Una de las aristas que nos sitúa en un lugar u otro –al menos eso creen muchos- es determinar en qué momento hay vida o no la hay. Los científicos no logran ponerse de acuerdo. Esto ya dice mucho. Existen cientos de documentos en los que afirman no poder saber algo así, el momento en el que el feto es humano en plenitud. Por supuesto, los científicos católicos más radicales dicen que sí, que ellos lo saben, que en el momento en que se fecunda el óvulo ya hay vida humana. Porque tiene alma, porque lo dice el magisterio en varias encíclicas. Pero esto es suponer, creer, querer creer, desear que así sea. Todo afirmado desde la religión, desde la fe. De ciencia, nada. Nada criticable, por cierto. Además, no todos los científicos católicos dicen lo mismo. Estos sí presentan dudas. Es decir, que entre los que no saben, los que no están seguros y los que afirman sin una sola prueba objetiva, se forma un grupo muy homogéneo. Nadie es capaz de dar respuesta a la pregunta.
Otra curiosa coincidencia. Van dos.
Gran parte de la batalla dialéctica se libra en este territorio. Cuándo hay vida humana. Desde el principio. Más tarde. Menos. La Iglesia está encantada, claro. Si alguien pudiera demostrar que la unión de cuatro o cinco células representa vida humana, el discurso de casi todos tendría que modificarse. Si fuera al revés sucedería lo mismo. Pero, como de momento, eso no parece que vaya a pasar, discutir sobre estos supuestos desgasta mucho y nadie puede demostrar que no tengan razón. Pero, claro, la pregunta es si los niños que mueren de hambre a diario en el mundo entero son personas humanas. La respuesta es sí. Pero aquí la batalla se presenta de otro modo. La doble moral con la que funcionamos es insólita y vergonzante. Peleamos la vida sin saber que lo es y dejamos que mueran los niños mientras nos excusamos con el dichoso no puedo hacer más.

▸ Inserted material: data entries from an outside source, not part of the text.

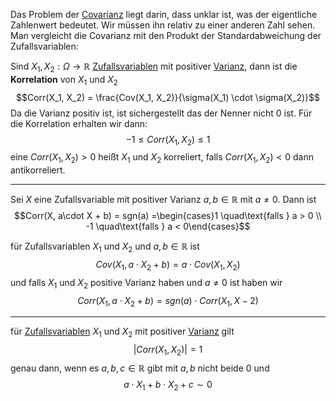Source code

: 
Das Problem der [Covarianz](Covarianz.md) liegt darin, dass unklar ist, was der eigentliche Zahlenwert bedeutet. Wir müssen ihn relativ zu einer anderen Zahl sehen. Man vergleicht die Covarianz mit den Produkt der Standardabweichung der Zufallsvariablen:

Sind $X_1, X_2: \Omega \to \mathbb R$ [Zufallsvariablen](Zufallsvariablen.md) mit positiver [Varianz](Varianz.md), dann ist die __Korrelation__ von $X_1$ und $X_2$
$$Corr(X_1, X_2) = \frac{Cov(X_1, X_2)}{\sigma(X_1) \cdot \sigma(X_2)}$$
Da die Varianz positiv ist, ist sichergestellt das der Nenner nicht $0$ ist. Für die Korrelation erhalten wir dann:
$$-1 \le Corr(X_1, X_2) \le 1$$
eine $Corr(X_1, X_2) > 0$ heißt $X_1$ und $X_2$ korreliert, falls $Corr(X_1, X_2) < 0$ dann antikorreliert.

---

Sei $X$ eine Zufallsvariable mit positiver Varianz $a, b \in\mathbb R$ mit
$a\not = 0$. Dann ist
$$Corr(X, a\cdot X + b) = sgn(a) =\begin{cases}1 \quad\text{falls } a > 0 \\ -1 \quad\text{falls } a < 0\end{cases}$$

für Zufallsvariablen $X_1$ und $X_2$ und $a, b\in\mathbb R$ ist 
$$Cov(X_1, a \cdot X_2 + b) = a\cdot Cov(X_1, X_2)$$
und falls $X_1$ und $X_2$ positive Varianz haben und $a\not = 0$ ist haben wir 
$$Corr(X_1, a\cdot X_2 + b) = sgn(a) \cdot Corr(X_1, X-2)$$


---

für [Zufallsvariablen](Zufallsvariablen.md) $X_1$ und $X_2$ mit positiver [Varianz](Varianz.md) gilt
$$|Corr(X_1, X_2)| = 1$$
genau dann, wenn es $a, b, c\in\mathbb R$ gibt mit $a, b$ nicht beide $0$ und
$$a\cdot X_1 + b\cdot X_2 + c\sim 0$$
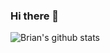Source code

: ### Hi there 👋

<img
  src="https://github-readme-stats.vercel.app/api?username=judysocute&show_icons=true"
  alt="Brian's github stats"
/>


<!--
**judysocute/judysocute** is a ✨ _special_ ✨ repository because its `README.md` (this file) appears on your GitHub profile.

Here are some ideas to get you started:

- 🔭 I’m currently working on ...
- 🌱 I’m currently learning ...
- 👯 I’m looking to collaborate on ...
- 🤔 I’m looking for help with ...
- 💬 Ask me about ...
- 📫 How to reach me: ...
- 😄 Pronouns: ...
- ⚡ Fun fact: ...
-->
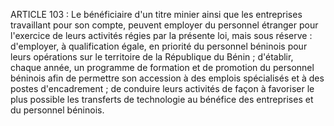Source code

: ARTICLE 103 : Le bénéficiaire d'un titre minier ainsi que les
entreprises travaillant pour son compte, peuvent employer du personnel
étranger pour l'exercice de leurs activités régies par la présente loi,
mais sous réserve :
d'employer, à qualification égale, en priorité du personnel béninois
pour leurs opérations sur le territoire de la République du Bénin ;
d'établir, chaque année, un programme de formation et de promotion du
personnel béninois afin de permettre son accession à des emplois
spécialisés et à des postes d'encadrement ;
de conduire leurs activités de façon à favoriser le plus possible les
transferts de technologie au bénéfice des entreprises et du personnel
béninois.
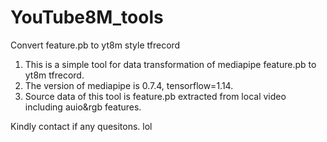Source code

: # YouTube8M_tools
Convert feature.pb to yt8m style tfrecord

1. This is a simple tool for data transformation of mediapipe feature.pb to yt8m tfrecord.
2. The version of mediapipe is 0.7.4, tensorflow=1.14.
3. Source data of this tool is feature.pb extracted from local video including auio&rgb features.

Kindly contact if any quesitons. lol
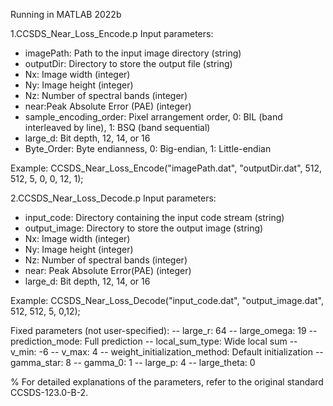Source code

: Running in MATLAB 2022b

1.CCSDS_Near_Loss_Encode.p
 Input parameters:
   - imagePath: Path to the input image directory (string)
   - outputDir: Directory to store the output file (string)
   - Nx: Image width (integer)
   - Ny: Image height (integer)
   - Nz: Number of spectral bands (integer)
   - near:Peak Absolute Error (PAE) (integer) 
   - sample_encoding_order: Pixel arrangement order, 0: BIL (band interleaved by line), 1: BSQ (band sequential)
   - large_d: Bit depth, 12, 14, or 16
   - Byte_Order: Byte endianness, 0: Big-endian, 1: Little-endian

Example:
CCSDS_Near_Loss_Encode("imagePath.dat", "outputDir.dat", 512, 512, 5, 0, 0, 12, 1);

2.CCSDS_Near_Loss_Decode.p
 Input parameters:
   - input_code: Directory containing the input code stream (string)
   - output_image: Directory to store the output image (string)
   - Nx: Image width (integer)
   - Ny: Image height (integer)
   - Nz: Number of spectral bands (integer)
   - near: Peak Absolute Error(PAE) (integer) 
   - large_d: Bit depth, 12, 14, or 16

Example:
CCSDS_Near_Loss_Decode("input_code.dat", "output_image.dat", 512, 512, 5, 0,12);


 Fixed parameters (not user-specified):
   -- large_r: 64
   -- large_omega: 19
   -- prediction_mode: Full prediction
   -- local_sum_type: Wide local sum
   -- v_min: -6
   -- v_max: 4
   -- weight_initialization_method: Default initialization
   -- gamma_star: 8
   -- gamma_0: 1
   -- large_p: 4
   -- large_theta: 0

% For detailed explanations of the parameters, refer to the original standard CCSDS-123.0-B-2.
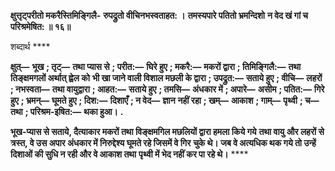 **क्षुत्तृट्परीतो मकरैस्तिमिङ्गिलै-** **रुपद्रुतो वीचिनभस्वताहत: ।** **तमस्यपारे पतितो भ्रमन्दिशो** **न वेद खं गां च परिश्रमेषित: ॥ १६॥** 

शब्दार्थ **** 

**क्षुत्—** **भूख** **; तृट्—** **तथा प्यास से** **; परीत:—** **घिरे हुए** **; मकरै:—** **मकरों द्वारा** **; तिमिङ्गिलै:—** **तथा तिङ्क्षमगलों अर्थात् ह्वेल को** **भी खा जाने वाली विशाल मछली के द्वारा** **; उपद्रुत:—** **सताये हुए** **; वीचि—** **लहरों** **; नभस्वता—** **तथा वायुद्वारा** **; आहत:—** **सताये हुए** **; तमसि—** **अंधकार में** **; अपारे—** **असीम** **; पतित:—** **गिरे हुए** **; भ्रमन्—** **घूमते हुए** **; दिश:—** **दिशाएँ** **; न वेद—** **ज्ञान** **नहीं रहा** **; खम्—** **आकाश** **; गाम्—** **पृथ्वी** **; च—** **तथा** **; परिश्रम-इषित:—** **थका हुआ।** **.** 

**भूख-प्यास से सताये, दैत्याकार मकरों तथा विङ्क्षमगिल मछलियों द्वारा हमला किये गये** **तथा वायु और लहरों से त्रस्त, वे उस अपार अंधकार में निरुद्देश्य घूमते रहे जिसमें वे गिर** **चुके थे। जब वे अत्यधिक थक गये तो उन्हें दिशाओं की सुधि न रही और वे आकाश तथा** **पृथ्वी में भेद नहीं कर पा रहे थे।** ****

Otra arista que coloca a cada uno en un lugar u otro –ya veremos si es así o no- es el derecho a decidir de las mujeres, la libertad personal de cada mujer. Ese derecho podría chocar frontalmente con el del feto. Pero, desde luego, la mujer es persona y, por lo que parece, ni siquiera sabemos si el feto lo es (otra cosa es que lo creamos). Esto elimina cualquier duda sobre una posible fricción de esos derechos. Por todo esto, la ley de plazos del año 1985 parecía que atinaba y aliviaba mucho el problema. ¿Y las libertades? Nunca fuimos justos (los hombres) con las mujeres respecto a sus libertades. Sin embargo, unos dicen que regulando el aborto quieren dar la opción a la mujer a elegir y otros que prohibiéndolo quieren ayudar a todas las mujeres de este mundo. Al final, todos quieren ayudar a la mujer. Lugar común. Otra vez muy juntitos.
¿Puede, debe, el Estado formar las conciencias de los sujetos? ¿Puede, debe, el Estado decidir si un feto con malformaciones incompatibles con la vida o que convierta esa vida del niño y su familia en un infierno, debe nacer? Aquí soy tajante. No, no y mil veces no. Nunca. Entre otras cosas porque la mujer no es un recipiente de fetos que suministre mano de obra al país y sí una persona libre con todo el derecho a decidir. Y entre otras cosas porque el Estado no puede formar conciencias ya que esto supondría llegar al pensamiento único, al desastre cultural e ideológico. Las conciencias son de cada cual.
Ahora, si usted ha llegado hasta aquí, busque algún vídeo en el que se pueda escuchar a Isabel Díaz Ayuso diciendo que ‘se vayan a abortar a otra parte’ y saque conclusiones sobre la política que hace esa mujer.